Madrid es una ciudad donde se pude comer muy bien, quizá no tenga el glamour barcelonés ni donostiarra ni el reconocimiento que algunos cocineros catalanes y vascos han conseguido a base de creatividad, talento y una base culinaria (la de la cocina catalana y vasca) que aporta una ventaja extraordinaria.
Pero hay una cosa que Madrid posee como gran capital europea y que es, bajo mi opinión, una de sus marcas de identidad, quizá eso que la hace diferente en el panorama gastronómico español: posee los mejores restaurantes de alta cocina clásica.
Y es que es curioso y muy interesante ver cómo aguantan el tipo esta clase de restaurantes ante la avalancha (muchas veces sin demasiado sentido) de la cocina de autor creativa.

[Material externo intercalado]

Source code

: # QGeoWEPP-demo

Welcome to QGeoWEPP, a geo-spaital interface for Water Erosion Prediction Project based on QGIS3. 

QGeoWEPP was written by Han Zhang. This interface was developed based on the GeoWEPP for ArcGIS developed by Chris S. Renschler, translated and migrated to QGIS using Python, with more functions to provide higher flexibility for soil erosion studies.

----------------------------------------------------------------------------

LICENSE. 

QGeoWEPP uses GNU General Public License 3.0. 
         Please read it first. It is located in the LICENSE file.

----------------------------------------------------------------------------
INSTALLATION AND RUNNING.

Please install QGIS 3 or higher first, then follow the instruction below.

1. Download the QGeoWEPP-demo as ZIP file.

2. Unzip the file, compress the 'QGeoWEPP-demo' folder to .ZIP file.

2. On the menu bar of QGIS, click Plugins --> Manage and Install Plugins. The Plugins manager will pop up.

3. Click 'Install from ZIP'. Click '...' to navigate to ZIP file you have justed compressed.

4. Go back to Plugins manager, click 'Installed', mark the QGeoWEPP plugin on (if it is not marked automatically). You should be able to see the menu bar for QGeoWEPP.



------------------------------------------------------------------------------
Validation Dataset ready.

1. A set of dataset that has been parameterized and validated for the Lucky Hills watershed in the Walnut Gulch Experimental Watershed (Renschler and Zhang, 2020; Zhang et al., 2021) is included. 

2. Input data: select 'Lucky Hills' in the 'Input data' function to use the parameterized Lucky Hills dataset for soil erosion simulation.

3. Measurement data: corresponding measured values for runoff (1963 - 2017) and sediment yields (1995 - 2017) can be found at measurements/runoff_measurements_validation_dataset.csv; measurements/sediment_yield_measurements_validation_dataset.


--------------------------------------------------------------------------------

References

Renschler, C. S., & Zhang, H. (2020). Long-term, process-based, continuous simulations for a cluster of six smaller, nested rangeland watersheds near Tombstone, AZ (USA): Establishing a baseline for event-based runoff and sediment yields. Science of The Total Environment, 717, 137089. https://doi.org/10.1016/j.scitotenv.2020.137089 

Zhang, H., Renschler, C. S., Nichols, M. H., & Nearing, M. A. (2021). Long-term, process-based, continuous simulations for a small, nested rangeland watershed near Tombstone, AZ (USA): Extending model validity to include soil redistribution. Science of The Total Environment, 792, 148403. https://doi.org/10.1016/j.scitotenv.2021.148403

Zalacaín, Príncipe de Viana o Horcher (este un poco más renovado y en alza como demuestran sus actuales tres soles Campsa) son ejemplos de locales todos ellos con más de treinta años de historia que siguen ofreciendo tanto una cocina como un trato exquisito en un escenario de lujo tradicional que no desmerece los actuales fogones modernos.
Siguen los platos clásicos de caza, el steak tartar, ese pichón mostrado al cliente antes de deshuesarlo en una camarera adjunta a las mesas, esas obligaciones arcaicas de la chaqueta y la corbata, esos gabanes lucidos con dignidad por sus aparcacoches y quizá lo peor, esa elevada media de edad de sus clientes, algo que quizá haga presagiar lo peor.
Yo, por mi parte, hago desde aquí un llamamiento a aquellos jóvenes que gustan del lujo gastronómico para que se acerquen a estos locales donde no sólo podrán paladear una cocina exquisita, sino disfrutar durante un rato de un lujo sin snobismos, lleno de detalles gloriosos y donde el protagonismo del cocinero pasa, por fin, a ser propiedad del cliente.